Companies that control their own networks or have site-to-site VPNs should review the switches they use and enable features such as DHCP snooping and ARP protections. These layer 2 protections help prevent rogue DHCP servers but do not eliminate a rogue administrator scenario. In addition, implementing HTTPS or other protocols with encryption for internal resources will prevent data leakage from VPN users connecting from untrusted networks.

VPN providers can add features to clients to configure firewall rules that drop outbound packets to network interfaces. However, such a setting will mean that a VPN user will be isolated from interacting with local network resources. If the VPN client is for Linux and is intended to be a full tunnel, using network namespaces for isolation. As such, VPN providers should publicly provide documentation about any mitigations or fixes they have for TunnelVision and warn their end users about TunnelVision’s existence. We also recommend reviewing their marketing material and cease marketing claims that VPNs protect customers on untrusted networks until it can be proven.

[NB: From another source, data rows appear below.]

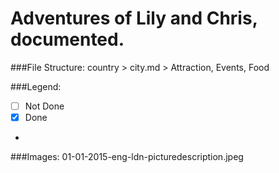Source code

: # Adventures of Lily and Chris, documented.

###File Structure:
country > city.md > Attraction, Events, Food


###Legend:
- [ ] Not Done
- [x] Done
-

###Images:
01-01-2015-eng-ldn-picturedescription.jpeg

Operating system maintainers (outside of Linux) should determine whether adding or enhancing features related to network namespaces is feasible.

Upcoming Research

During the disclosure process, we encountered multiple cases in which the entities we disclosed to did not see this as a serious problem. They assumed that the prerequisite conditions included privileged positions or accounts, despite the only prerequisite being local network access. This assumption was partially fueled by our intentionally simplistic lab setup where we were the only DHCP server, and what we perceive as the entity’s lack of familiarity with low-level networking.

With this feedback, we decided to develop a robust adversarial infrastructure library to enable further LAN security research and demonstrate practical attacks. For example, we can demonstrate that it’s possible to consistently perform TunnelVision while simply being adjacent to the target host on the same LAN. We’re calling it “ArcaneTrickster” and plan on releasing it at a later date. However, we feature a demo in our videos, which are available in the proof of concept section.